Oculus revealed a pair of new headsets earlier today which make their next generation wireless. Or nearly wireless, that is to say – they still need to be charged up with wires. Both the Oculus GO and the "Oculus Santa Cruz" are made to expand the VR universe to a new place – one that does not connect to the PC with a big fat cord, and one that does not require a separate smartphone to function.

Oculus GO

Oculus GO is basically a Samsung Gear VR without need for a separate smartphone purchase. The processor and the display are built in to this headset – as are speakers and web connectivity. It's like there's a phone inside this headset – one that never comes out.

Features of the Oculus GO that have been made public so far include the following:

• Display: 2560×1440 pixel LCD display – same as Gear VR

• Binary Compatible with Gear VR – apps are cross-platform

• Controller has 3DOF (3 degrees of freedom, like the Gear VR controller and the Google Daydream controller)

• Headset has 3DOF, too

• Audio drivers (and speakers) built in to straps (near temples)

• Lenses "better than Rift" with less Fresnel glare

• Developer kits ship November 2017

• Consumer devices ship early 2018

• Pricing already set: $199 USD

This headset is an "all-in-one" device – and it runs applications built with the Oculus Mobile SDK or Unity or Unreal Engine. Developer documents have changed very little from those out immediately before the big announcement. Since everything is cross-platform, there's no reason to suspect this device runs anything other than a modified version of Android.

Oculus Santa Cruz

Much like DK1, DK2, Crescent Bay, etcetera, Santa Cruz is a nickname for the most recent test version of Oculus Rift. This headset is not all-in-one – it still requires that you be near a super-powerful PC. What it does not require this time around is a set of external sensors.

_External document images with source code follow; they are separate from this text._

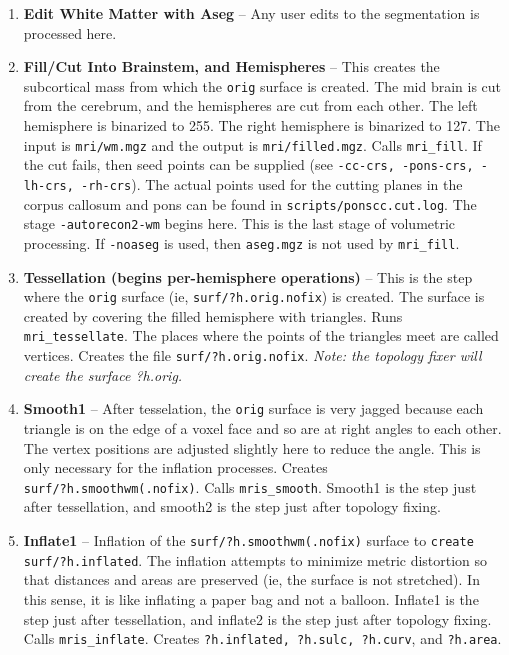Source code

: \documentclass[paper=a4, fontsize=11pt]{scrartcl} %
\numberwithin{equation}{section} %
\numberwithin{figure}{section} %
\numberwithin{table}{section} %
\begin{document}
\begin{enumerate}
    \item \textbf{Edit White Matter with Aseg} -- Any user edits to the segmentation is processed here.
    
    \item \textbf{Fill/Cut Into Brainstem, and Hemispheres} --  This creates the subcortical mass from which the \texttt{orig} surface is created. The mid brain is cut from the cerebrum, and the hemispheres are cut from each other. The left hemisphere is binarized to 255. The right hemisphere is binarized to 127. The input is \texttt{mri/wm.mgz} and the output is \texttt{mri/filled.mgz}. Calls \texttt{mri\_fill}. If the cut fails, then seed points can be supplied (see \texttt{-cc-crs, -pons-crs, -lh-crs, -rh-crs}). The actual points used for the cutting planes in the corpus callosum and pons can be found in \texttt{scripts/ponscc.cut.log}. The stage \texttt{-autorecon2-wm} begins here. This is the last stage of volumetric processing. If \texttt{-noaseg} is used, then \texttt{aseg.mgz} is not used by \texttt{mri\_fill}.
    
    \item \textbf{Tessellation (begins per-hemisphere operations)} -- This is the step where the \texttt{orig} surface (ie, \texttt{surf/?h.orig.nofix}) is created. The surface is created by covering the filled hemisphere with triangles. Runs \texttt{mri\_tessellate}. The places where the points of the triangles meet are called vertices. Creates the file \texttt{surf/?h.orig.nofix}. \textit{Note: the topology fixer will create the surface ?h.orig.}
   
    \item \textbf{Smooth1} -- After tesselation, the \texttt{orig} surface is very jagged because each triangle is on the edge of a voxel face and so are at right angles to each other. The vertex positions are adjusted slightly here to reduce the angle. This is only necessary for the inflation processes. Creates \\ \texttt{surf/?h.smoothwm(.nofix)}. Calls \texttt{mris\_smooth}. Smooth1 is the step just after tessellation, and smooth2 is the step just after topology fixing.
    
    \item \textbf{Inflate1} -- Inflation of the \texttt{surf/?h.smoothwm(.nofix)} surface to \texttt{create surf/?h.inflated}. The inflation attempts to minimize metric distortion so that distances and areas are preserved (ie, the surface is not stretched). In this sense, it is like inflating a paper bag and not a balloon. Inflate1 is the step just after tessellation, and inflate2 is the step just after topology fixing. Calls \texttt{mris\_inflate}. Creates \texttt{?h.inflated, ?h.sulc, ?h.curv}, and \texttt{?h.area}.
    

\end{enumerate}
\end{document}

This device has inside-out tracking, which means its built-in sensors/cameras allow it to place itself in 3D space. This device will work with the same software we've seen in the PC-tethered Oculus Rift – or whatever version is most updated at the time of its release, of course.

Features of the Oculus Santa Cruz that have been made public so far include the following:

• 6DoF headset

• 6DoF controllers

• Controllers use touchpads, not joysticks

• Controller IR LEDs tracked by headset's cameras

• 4 cameras, 2 of which are up near the top edge of the headset

Oculus suggested this week that the 4 camera setup increases sensor range well beyond that of the standard Windows Mixed Reality headset, which currently use 2 cameras. The video you'll see below was released last year (a year before this article is set to be published) but it remains largely relevant today.

The updated video shows how big changes have been since the headset's first public viewing. This is a major update – as the video suggests, it's night and day compared with last year's device.

The Santa Cruz version of Oculus Rift does not yet have a release date. The developer version of the Santa Cruz headset was announced this week to be coming some time within the year 2018.